• **Source records**
☆ ☆ ☆ ☆
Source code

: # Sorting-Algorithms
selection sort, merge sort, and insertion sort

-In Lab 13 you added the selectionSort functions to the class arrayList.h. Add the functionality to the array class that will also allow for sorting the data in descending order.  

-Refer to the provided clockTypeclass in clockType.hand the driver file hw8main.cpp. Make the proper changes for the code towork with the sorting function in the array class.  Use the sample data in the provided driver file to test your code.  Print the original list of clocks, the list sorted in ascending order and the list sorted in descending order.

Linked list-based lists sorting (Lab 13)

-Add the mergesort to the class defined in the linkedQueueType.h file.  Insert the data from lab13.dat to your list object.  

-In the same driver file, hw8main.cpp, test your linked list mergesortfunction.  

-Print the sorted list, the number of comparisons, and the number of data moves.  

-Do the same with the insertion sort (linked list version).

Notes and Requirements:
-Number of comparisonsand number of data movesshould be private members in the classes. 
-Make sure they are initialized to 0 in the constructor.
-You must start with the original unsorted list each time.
☆ ☆ ☆ ☆
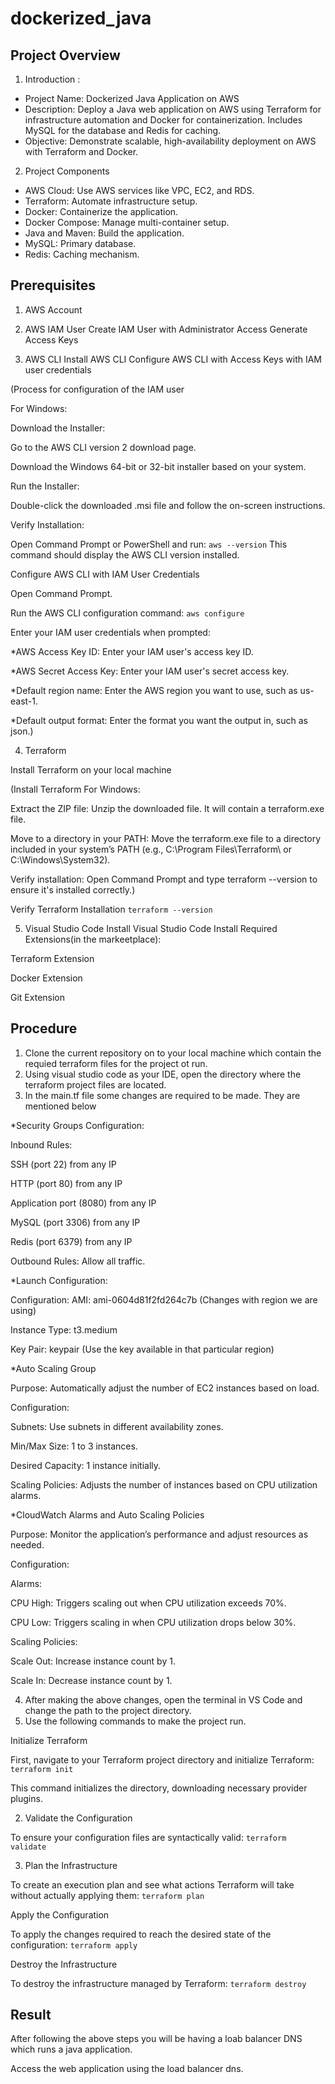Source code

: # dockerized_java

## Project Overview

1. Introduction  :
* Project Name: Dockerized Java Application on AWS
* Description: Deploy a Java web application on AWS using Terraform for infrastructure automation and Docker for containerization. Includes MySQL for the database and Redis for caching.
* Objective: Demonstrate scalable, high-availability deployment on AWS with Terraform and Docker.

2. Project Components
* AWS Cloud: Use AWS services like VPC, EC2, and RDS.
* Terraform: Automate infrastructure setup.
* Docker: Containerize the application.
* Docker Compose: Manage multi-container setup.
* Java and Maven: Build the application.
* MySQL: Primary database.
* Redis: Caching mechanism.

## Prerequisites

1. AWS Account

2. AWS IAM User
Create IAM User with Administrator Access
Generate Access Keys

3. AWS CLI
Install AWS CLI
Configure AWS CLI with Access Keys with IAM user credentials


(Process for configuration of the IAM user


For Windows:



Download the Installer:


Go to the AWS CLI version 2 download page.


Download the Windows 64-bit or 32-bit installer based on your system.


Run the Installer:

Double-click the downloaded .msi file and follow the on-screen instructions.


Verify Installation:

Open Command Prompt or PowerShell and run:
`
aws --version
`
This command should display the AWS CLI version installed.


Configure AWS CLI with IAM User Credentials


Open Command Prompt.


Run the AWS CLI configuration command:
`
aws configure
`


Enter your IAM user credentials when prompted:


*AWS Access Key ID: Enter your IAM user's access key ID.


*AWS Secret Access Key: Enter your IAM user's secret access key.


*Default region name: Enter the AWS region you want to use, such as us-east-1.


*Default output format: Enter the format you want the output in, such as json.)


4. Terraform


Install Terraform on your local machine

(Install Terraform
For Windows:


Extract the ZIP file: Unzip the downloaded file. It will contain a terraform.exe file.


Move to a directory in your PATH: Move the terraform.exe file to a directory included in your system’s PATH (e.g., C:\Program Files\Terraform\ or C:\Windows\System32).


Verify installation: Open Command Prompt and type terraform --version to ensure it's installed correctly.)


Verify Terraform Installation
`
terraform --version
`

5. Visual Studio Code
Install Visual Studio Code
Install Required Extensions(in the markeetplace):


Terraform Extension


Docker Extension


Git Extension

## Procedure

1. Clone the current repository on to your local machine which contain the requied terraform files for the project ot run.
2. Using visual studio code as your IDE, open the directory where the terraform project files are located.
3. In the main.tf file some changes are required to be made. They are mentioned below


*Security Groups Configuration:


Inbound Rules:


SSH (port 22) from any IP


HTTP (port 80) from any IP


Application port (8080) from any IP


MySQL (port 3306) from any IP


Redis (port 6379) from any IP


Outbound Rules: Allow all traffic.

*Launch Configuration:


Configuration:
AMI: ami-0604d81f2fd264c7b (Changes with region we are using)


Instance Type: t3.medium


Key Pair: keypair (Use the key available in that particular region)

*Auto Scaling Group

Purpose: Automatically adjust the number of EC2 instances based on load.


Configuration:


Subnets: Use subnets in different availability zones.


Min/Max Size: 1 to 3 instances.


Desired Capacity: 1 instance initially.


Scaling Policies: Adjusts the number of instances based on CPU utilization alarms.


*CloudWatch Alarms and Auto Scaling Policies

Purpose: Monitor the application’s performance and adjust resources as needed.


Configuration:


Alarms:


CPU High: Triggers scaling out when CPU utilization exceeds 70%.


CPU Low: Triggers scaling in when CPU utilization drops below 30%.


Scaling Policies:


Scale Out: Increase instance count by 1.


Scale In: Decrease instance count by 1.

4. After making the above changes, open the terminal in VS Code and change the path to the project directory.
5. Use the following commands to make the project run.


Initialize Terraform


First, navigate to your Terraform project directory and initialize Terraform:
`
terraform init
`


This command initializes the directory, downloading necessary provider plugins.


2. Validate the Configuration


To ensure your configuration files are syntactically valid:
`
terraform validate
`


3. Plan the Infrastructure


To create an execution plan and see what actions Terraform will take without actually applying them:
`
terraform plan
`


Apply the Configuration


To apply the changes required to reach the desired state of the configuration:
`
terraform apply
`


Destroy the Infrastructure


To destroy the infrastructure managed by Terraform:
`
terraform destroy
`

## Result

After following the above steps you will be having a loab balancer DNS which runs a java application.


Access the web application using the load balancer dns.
☆ ☆ ☆ ☆
• **Directions**
Looking at the material above, state the number of lines holding the word "Rules", and only that number.

• **Your solution**
2